I know there are solutions to this, but for some reason they don't seem to work correctly in my scenario.
I need to weight an actual value against a nominal value and a certain upper and lower tolerance threshold.
In order to work with it in a way that makes sense to me as a programmer, I'd like to have my nominal value Vn to be 0% whereas my positive tolerance treshold Tu would be 100%. So any value above that tolerance field would be >100%. I need the same for a lower tolerance threshold Tl. Now there are plenty of scenarios where I would have a negative lower threshold and a positive nominal and upper threshold whereas the actual value could lie anywhere in between or outside those boundaries.
I guess there's no universal algorithm, so I probably would need two, one considering the lower threshold as 100% and one that considers the upper as 100%.
I stumbled across this Thread which comes close to what I want. I tried it in Excel and indeed I get 100% for my upper threshold. But it seems to scale wrong as my nominal value is not 0% and double the threshold is way beyond 200%.

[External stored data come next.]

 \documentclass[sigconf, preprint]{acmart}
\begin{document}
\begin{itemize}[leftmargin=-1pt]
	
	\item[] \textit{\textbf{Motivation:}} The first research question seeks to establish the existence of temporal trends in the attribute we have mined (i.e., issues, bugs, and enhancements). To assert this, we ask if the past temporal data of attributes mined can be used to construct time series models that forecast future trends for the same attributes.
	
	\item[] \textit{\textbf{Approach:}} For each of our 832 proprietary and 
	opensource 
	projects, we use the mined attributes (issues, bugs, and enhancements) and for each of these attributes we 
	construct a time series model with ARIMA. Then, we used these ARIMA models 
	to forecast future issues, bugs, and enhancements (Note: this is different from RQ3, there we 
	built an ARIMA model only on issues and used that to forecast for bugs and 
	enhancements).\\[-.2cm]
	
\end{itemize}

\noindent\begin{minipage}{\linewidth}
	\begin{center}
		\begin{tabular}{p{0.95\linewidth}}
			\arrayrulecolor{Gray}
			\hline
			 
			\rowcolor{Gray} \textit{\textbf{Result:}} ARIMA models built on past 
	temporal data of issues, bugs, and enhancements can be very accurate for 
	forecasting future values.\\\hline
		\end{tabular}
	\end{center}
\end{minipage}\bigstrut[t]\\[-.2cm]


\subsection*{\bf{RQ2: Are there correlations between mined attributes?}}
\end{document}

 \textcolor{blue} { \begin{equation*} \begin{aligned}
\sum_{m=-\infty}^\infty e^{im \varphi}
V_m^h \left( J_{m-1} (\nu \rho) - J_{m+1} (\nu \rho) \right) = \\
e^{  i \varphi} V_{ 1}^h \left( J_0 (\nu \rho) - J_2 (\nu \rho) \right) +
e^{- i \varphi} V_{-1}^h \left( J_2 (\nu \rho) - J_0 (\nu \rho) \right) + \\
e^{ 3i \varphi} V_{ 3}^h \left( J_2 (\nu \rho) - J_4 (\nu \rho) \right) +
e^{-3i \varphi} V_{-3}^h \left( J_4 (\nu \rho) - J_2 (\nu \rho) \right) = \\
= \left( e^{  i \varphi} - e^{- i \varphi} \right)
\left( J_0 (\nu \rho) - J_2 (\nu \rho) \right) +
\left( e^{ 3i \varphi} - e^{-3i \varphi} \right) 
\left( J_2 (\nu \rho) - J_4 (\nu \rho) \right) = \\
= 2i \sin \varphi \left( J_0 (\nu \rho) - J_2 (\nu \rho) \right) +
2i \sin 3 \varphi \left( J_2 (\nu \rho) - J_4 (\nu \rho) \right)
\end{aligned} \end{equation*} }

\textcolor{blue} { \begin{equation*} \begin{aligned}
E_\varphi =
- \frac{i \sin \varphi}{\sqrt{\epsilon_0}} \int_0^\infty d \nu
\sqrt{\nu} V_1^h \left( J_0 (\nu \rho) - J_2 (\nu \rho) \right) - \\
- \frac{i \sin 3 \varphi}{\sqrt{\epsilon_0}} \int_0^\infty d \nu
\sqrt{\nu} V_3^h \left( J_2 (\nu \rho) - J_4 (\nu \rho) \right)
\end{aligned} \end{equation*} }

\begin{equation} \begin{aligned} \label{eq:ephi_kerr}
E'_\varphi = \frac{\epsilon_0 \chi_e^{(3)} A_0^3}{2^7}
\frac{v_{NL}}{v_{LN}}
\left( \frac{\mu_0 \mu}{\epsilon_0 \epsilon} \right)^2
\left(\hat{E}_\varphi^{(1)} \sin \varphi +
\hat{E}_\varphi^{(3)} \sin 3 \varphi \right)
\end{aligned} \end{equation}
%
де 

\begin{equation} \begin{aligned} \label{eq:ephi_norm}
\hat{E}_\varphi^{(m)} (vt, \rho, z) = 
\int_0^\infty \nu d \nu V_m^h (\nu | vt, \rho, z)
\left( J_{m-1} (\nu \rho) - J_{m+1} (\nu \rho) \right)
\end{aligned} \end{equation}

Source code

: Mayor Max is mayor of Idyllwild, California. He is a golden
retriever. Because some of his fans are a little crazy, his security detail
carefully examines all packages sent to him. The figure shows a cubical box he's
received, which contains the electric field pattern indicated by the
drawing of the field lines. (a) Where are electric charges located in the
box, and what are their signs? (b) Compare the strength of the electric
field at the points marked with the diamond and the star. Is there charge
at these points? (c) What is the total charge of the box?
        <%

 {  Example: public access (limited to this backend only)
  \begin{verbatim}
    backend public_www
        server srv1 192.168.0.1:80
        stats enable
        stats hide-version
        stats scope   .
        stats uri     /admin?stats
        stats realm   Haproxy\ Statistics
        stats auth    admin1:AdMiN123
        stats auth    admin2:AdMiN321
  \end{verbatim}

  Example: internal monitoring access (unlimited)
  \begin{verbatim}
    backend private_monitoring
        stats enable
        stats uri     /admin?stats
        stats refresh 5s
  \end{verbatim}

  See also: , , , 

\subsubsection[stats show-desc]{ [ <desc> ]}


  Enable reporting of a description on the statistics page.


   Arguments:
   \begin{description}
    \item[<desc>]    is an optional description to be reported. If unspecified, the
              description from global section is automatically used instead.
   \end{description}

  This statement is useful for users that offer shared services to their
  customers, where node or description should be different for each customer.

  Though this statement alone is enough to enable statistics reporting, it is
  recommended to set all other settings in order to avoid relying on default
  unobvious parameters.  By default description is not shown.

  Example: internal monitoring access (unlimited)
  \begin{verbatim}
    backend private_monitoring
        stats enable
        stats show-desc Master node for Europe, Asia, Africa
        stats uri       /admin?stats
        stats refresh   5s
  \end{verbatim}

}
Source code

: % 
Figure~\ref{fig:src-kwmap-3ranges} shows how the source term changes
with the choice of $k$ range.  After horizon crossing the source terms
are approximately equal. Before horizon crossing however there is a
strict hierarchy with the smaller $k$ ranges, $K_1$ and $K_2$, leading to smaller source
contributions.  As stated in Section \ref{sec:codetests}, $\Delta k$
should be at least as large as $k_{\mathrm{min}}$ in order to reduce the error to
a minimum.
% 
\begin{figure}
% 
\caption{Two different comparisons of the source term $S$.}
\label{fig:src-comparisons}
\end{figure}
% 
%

I tried a lot but I can't figure out how to get this working correctly.
Best Answer
Meanwhile I found the solution to this issue. It's easier than I thought.
You have a nominal value $N$, your actual value $A$ and two relative tolerance thresholds $T_L$ and $T_U$. So in order to calculate the percentage $P$ based on this field would result in the following formula whereas
$$ T = \begin{cases} A < N, T_L \\ A > N, T_U \end{cases} $$
$$ P=\frac{A-N}{T} $$
This returns in a decimal percentage, by multiplying with $100$ you end up with a percentage value.
For example: $$ T_U = 0.5 \\ N = 1 \\ T_L = -1.5 $$
would result in the following equation: $$ A=1.35\\ T=T_U\\ P =\frac{1.35-1}{0.5}=\frac{0.35}{0.5}=0.7=70\% $$ The absolute tolerance would be $N+T_U=1.5$ which looks good.
with $T_L$ used: $$ A=-0.2\\ T=T_L\\ P=\frac{-0.2-1}{-1.5}=\frac{-1.2}{-1.5}=0.8=80\% $$
The absolute tolerance would be $N-T_L=-0.5$ so this looks good.